J0hn Denver's Gavel's picture

Hopefully 12 can turn things around this year. Last year was UGLY. I would hate to see a repeat of last year's performance on and off the field, this year.

PETER MAIZ's picture

Besides, it's up to Aaron when he wants to leave. Even with the money he's got now, he's set for life. Aaron is pretty smart and he'll intuitively know when to quit playing.

J0hn Denver's Gavel's picture

2.) Terrance Murphy- ring a bell?

stockholder's picture

Everyone believes Franklin was hurt on the kick-off. I Can't believe that little tap on the head was the injury. He had to be injured in the run, when the fumble happen. Much like collins when he made a bone jarring tackle, before the actual injury. Needless to say it took TT to long to replace both. I'm for janis returning kickoffs. I still prefer Cobb to return punts.

John Galt III's picture

Too dangerous - try this strategy for an NFL team for one full year - not necessarily the Packers.
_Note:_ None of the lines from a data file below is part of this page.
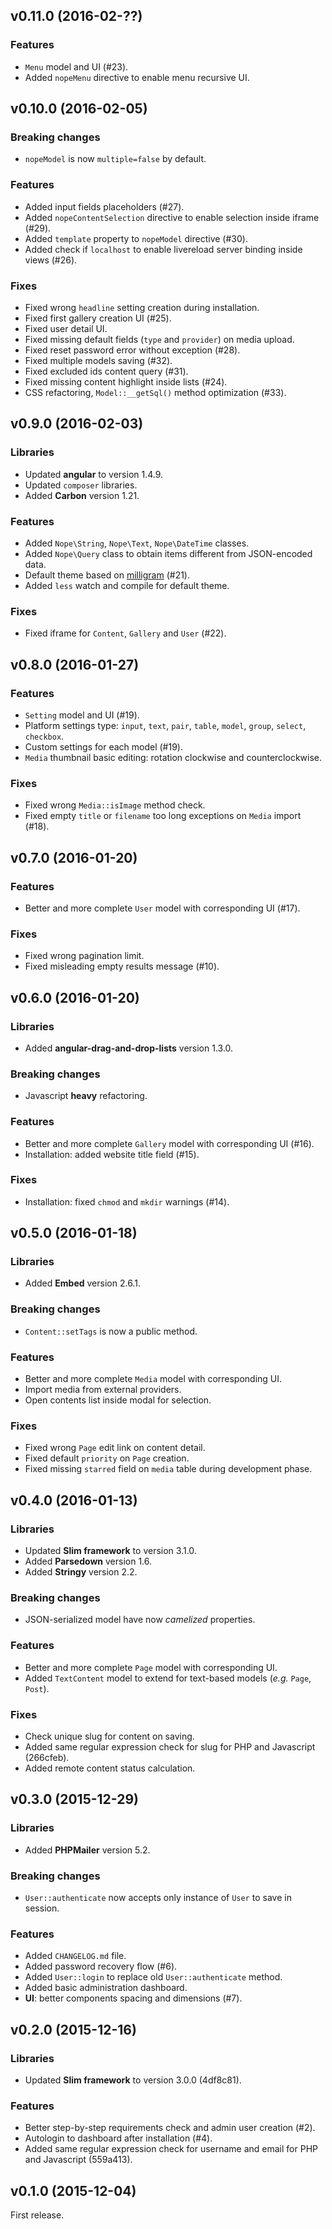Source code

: ## v0.11.0 (2016-02-??)

### Features
- `Menu` model and UI (#23).
- Added `nopeMenu` directive to enable menu recursive UI.

## v0.10.0 (2016-02-05)

### Breaking changes
- `nopeModel` is now `multiple=false` by default.

### Features
- Added input fields placeholders (#27).
- Added `nopeContentSelection` directive to enable selection inside iframe (#29).
- Added `template` property to `nopeModel` directive (#30).
- Added check if `localhost` to enable livereload server binding inside views (#26).

### Fixes
- Fixed wrong `headline` setting creation during installation.
- Fixed first gallery creation UI (#25).
- Fixed user detail UI.
- Fixed missing default fields (`type` and `provider`) on media upload.
- Fixed reset password error without exception (#28).
- Fixed multiple models saving (#32).
- Fixed excluded ids content query (#31).
- Fixed missing content highlight inside lists (#24).
- CSS refactoring, `Model::__getSql()` method optimization (#33).

## v0.9.0 (2016-02-03)

### Libraries
- Updated **angular** to version 1.4.9.
- Updated `composer` libraries.
- Added **Carbon** version 1.21.

### Features
- Added `Nope\String`, `Nope\Text`, `Nope\DateTime` classes.
- Added `Nope\Query` class to obtain items different from JSON-encoded data.
- Default theme based on [milligram](https://github.com/milligram/milligram) (#21).
- Added `less` watch and compile for default theme.

### Fixes
- Fixed iframe for `Content`, `Gallery` and `User` (#22).

## v0.8.0 (2016-01-27)

### Features
- `Setting` model and UI (#19).
- Platform settings type: `input`, `text`, `pair`, `table`, `model`, `group`, `select`, `checkbox`.
- Custom settings for each model (#19).
- `Media` thumbnail basic editing: rotation clockwise and counterclockwise.

### Fixes
- Fixed wrong `Media::isImage` method check.
- Fixed empty `title` or `filename` too long exceptions on `Media` import (#18).

## v0.7.0 (2016-01-20)

### Features
- Better and more complete `User` model with corresponding UI (#17).

### Fixes
- Fixed wrong pagination limit.
- Fixed misleading empty results message (#10).

## v0.6.0 (2016-01-20)

### Libraries
- Added **angular-drag-and-drop-lists** version 1.3.0.

### Breaking changes
- Javascript **heavy** refactoring.

### Features
- Better and more complete `Gallery` model with corresponding UI (#16).
- Installation: added website title field (#15).

### Fixes
- Installation: fixed `chmod` and `mkdir` warnings (#14).

## v0.5.0 (2016-01-18)

### Libraries
- Added **Embed** version 2.6.1.

### Breaking changes
- `Content::setTags` is now a public method.

### Features
- Better and more complete `Media` model with corresponding UI.
- Import media from external providers.
- Open contents list inside modal for selection.

### Fixes
- Fixed wrong `Page` edit link on content detail.
- Fixed default `priority` on `Page` creation.
- Fixed missing `starred` field on `media` table during development phase.

## v0.4.0 (2016-01-13)

### Libraries
- Updated **Slim framework** to version 3.1.0.
- Added **Parsedown** version 1.6.
- Added **Stringy** version 2.2.

### Breaking changes
- JSON-serialized model have now *camelized* properties.

### Features
- Better and more complete `Page` model with corresponding UI.
- Added `TextContent` model to extend for text-based models (_e.g._ `Page`, `Post`).

### Fixes
- Check unique slug for content on saving.
- Added same regular expression check for slug for PHP and Javascript (266cfeb).
- Added remote content status calculation.

## v0.3.0 (2015-12-29)

### Libraries
- Added **PHPMailer** version 5.2.

### Breaking changes
- `User::authenticate` now accepts only instance of `User` to save in session.

### Features
- Added `CHANGELOG.md` file.
- Added password recovery flow (#6).
- Added `User::login` to replace old `User::authenticate` method.
- Added basic administration dashboard.
- **UI**: better components spacing and dimensions (#7).

## v0.2.0 (2015-12-16)

### Libraries
- Updated **Slim framework** to version 3.0.0 (4df8c81).

### Features
- Better step-by-step requirements check and admin user creation (#2).
- Autologin to dashboard after installation (#4).
- Added same regular expression check for username and email for PHP and Javascript (559a413).

## v0.1.0 (2015-12-04)

First release.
See if there is any statistical difference.

Three things will happen for sure - 1) injuries reduced for returners 2) Fewer possible TD's but 3) virtually zero fumbles.

1) On Punts - rush the punter with everybody - except one on each gunner and one guy back 10 yards for fake but don' t catch the ball

2) Kick Offs - Kneel on all balls caught in the end zone. Only run out kicks that are from the goal line forward. Focus on onside kick prevention not return yardage.